# Aim of the task:
Where a line of the material contains the string "import", copy that line.

# Input data:
'''

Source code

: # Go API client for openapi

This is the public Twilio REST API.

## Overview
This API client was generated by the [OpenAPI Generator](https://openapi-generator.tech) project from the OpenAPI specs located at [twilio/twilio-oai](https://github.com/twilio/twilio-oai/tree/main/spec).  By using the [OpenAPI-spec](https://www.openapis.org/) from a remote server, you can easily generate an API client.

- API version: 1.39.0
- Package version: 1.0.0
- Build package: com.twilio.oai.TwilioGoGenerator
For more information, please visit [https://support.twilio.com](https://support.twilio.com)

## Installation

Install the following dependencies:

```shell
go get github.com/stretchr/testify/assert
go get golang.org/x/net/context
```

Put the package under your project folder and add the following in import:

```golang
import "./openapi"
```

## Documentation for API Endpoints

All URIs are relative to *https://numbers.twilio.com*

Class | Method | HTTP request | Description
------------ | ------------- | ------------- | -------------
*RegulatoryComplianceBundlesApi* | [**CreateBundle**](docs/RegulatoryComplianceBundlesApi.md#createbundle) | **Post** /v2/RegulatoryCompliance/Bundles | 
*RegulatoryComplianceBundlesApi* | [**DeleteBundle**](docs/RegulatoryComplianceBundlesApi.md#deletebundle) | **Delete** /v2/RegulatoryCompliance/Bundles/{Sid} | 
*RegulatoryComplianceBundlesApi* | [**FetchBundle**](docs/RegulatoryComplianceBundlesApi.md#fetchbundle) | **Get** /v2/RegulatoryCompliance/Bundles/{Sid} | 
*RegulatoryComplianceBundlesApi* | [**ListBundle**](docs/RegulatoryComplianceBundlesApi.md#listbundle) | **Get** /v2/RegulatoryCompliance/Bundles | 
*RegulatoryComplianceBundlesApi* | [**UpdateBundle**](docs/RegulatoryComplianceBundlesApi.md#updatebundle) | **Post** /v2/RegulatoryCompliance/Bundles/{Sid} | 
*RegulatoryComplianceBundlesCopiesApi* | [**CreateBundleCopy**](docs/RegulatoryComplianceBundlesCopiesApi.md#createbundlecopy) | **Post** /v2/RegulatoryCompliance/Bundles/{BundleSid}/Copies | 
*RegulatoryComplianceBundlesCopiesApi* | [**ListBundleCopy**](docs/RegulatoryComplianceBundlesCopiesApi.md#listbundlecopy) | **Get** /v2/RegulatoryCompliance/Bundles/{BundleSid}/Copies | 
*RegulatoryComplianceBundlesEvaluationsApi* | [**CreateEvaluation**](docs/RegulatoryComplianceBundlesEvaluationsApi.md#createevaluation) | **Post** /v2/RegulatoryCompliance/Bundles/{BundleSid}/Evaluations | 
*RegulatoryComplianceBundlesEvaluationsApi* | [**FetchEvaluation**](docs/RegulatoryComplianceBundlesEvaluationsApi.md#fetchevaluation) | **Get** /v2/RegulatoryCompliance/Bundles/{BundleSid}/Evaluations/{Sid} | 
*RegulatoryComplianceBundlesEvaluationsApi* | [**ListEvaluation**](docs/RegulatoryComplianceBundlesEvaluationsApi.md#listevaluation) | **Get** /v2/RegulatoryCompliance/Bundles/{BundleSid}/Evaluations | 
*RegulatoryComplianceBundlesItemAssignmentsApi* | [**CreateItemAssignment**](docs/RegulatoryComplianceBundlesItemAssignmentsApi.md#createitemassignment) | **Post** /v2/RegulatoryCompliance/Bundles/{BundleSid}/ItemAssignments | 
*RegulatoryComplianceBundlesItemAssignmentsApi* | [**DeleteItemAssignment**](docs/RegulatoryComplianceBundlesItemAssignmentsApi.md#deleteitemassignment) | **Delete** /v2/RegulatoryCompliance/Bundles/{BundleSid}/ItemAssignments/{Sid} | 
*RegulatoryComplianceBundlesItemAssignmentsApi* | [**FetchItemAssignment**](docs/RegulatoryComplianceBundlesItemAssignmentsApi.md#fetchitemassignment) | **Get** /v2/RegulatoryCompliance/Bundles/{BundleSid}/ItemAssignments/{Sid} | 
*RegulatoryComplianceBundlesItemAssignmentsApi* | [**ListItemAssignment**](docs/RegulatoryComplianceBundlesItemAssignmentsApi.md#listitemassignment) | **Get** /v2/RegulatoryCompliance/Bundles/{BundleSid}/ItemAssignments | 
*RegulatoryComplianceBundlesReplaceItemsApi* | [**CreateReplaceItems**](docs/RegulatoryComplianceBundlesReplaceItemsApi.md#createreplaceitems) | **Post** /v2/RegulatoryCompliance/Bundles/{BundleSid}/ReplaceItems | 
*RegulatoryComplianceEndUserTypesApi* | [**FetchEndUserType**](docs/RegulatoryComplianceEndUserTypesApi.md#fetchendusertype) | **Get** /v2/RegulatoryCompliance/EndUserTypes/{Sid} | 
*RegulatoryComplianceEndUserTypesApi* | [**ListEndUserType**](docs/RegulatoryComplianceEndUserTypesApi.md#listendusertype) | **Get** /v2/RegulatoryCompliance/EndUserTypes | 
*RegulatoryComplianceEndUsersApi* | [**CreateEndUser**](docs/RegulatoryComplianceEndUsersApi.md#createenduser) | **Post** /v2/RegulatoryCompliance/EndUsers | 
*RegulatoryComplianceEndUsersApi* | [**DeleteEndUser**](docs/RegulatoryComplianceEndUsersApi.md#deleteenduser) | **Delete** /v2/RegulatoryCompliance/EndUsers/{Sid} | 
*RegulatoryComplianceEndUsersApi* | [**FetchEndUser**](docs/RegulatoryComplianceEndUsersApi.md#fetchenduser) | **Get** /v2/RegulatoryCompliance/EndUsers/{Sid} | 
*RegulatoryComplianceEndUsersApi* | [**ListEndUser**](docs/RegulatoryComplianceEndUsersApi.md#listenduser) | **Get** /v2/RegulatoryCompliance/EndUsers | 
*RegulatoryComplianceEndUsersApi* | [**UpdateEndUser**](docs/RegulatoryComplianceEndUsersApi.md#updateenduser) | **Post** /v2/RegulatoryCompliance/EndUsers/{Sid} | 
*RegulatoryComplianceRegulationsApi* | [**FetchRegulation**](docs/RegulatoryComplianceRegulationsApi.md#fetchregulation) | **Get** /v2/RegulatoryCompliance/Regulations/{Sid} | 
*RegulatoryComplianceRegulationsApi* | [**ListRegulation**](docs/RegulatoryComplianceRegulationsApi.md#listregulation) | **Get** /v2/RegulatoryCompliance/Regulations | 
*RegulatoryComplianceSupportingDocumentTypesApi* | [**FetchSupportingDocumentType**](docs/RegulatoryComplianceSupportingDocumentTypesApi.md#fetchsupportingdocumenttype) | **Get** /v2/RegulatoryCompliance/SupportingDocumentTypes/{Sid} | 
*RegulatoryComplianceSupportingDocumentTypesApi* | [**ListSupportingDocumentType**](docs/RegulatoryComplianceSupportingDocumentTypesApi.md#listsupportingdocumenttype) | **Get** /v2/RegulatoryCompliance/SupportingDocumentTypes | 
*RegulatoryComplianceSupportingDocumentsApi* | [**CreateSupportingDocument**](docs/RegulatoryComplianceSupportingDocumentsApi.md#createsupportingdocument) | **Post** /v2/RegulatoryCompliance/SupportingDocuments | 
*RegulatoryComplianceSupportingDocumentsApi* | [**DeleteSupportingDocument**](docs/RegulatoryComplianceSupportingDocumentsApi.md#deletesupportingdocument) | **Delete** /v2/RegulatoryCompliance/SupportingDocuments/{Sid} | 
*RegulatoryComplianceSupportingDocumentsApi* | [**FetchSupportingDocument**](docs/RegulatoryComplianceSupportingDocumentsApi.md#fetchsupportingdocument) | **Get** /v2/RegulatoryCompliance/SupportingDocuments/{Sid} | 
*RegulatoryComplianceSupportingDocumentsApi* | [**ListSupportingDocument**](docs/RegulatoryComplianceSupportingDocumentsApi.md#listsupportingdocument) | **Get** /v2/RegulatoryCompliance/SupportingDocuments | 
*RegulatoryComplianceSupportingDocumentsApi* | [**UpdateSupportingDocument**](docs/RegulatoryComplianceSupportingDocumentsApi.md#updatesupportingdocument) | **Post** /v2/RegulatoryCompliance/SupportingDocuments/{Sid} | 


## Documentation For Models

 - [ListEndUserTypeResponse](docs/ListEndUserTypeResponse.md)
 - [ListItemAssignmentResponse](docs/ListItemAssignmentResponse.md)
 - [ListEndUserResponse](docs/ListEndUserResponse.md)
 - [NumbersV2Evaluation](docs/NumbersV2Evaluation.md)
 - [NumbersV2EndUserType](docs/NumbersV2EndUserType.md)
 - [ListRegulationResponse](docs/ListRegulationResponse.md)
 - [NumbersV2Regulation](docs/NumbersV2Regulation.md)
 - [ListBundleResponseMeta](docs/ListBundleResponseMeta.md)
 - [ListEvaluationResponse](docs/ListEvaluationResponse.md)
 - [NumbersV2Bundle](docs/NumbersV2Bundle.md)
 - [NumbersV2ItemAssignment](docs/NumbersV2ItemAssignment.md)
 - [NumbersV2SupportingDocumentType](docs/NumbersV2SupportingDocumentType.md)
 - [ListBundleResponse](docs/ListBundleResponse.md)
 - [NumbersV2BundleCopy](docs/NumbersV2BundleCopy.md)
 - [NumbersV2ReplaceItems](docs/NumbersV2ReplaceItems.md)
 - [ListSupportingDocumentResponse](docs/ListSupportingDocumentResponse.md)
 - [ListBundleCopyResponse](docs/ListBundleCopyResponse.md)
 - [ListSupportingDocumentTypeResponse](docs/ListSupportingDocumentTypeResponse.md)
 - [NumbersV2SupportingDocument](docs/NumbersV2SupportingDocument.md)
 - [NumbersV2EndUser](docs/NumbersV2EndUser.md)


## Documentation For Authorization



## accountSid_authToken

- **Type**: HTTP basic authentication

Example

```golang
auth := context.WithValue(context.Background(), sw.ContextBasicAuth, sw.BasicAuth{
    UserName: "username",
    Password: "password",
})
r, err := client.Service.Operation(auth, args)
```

'''

# Written answer:
Put the package under your project folder and add the following in import:
import "./openapi"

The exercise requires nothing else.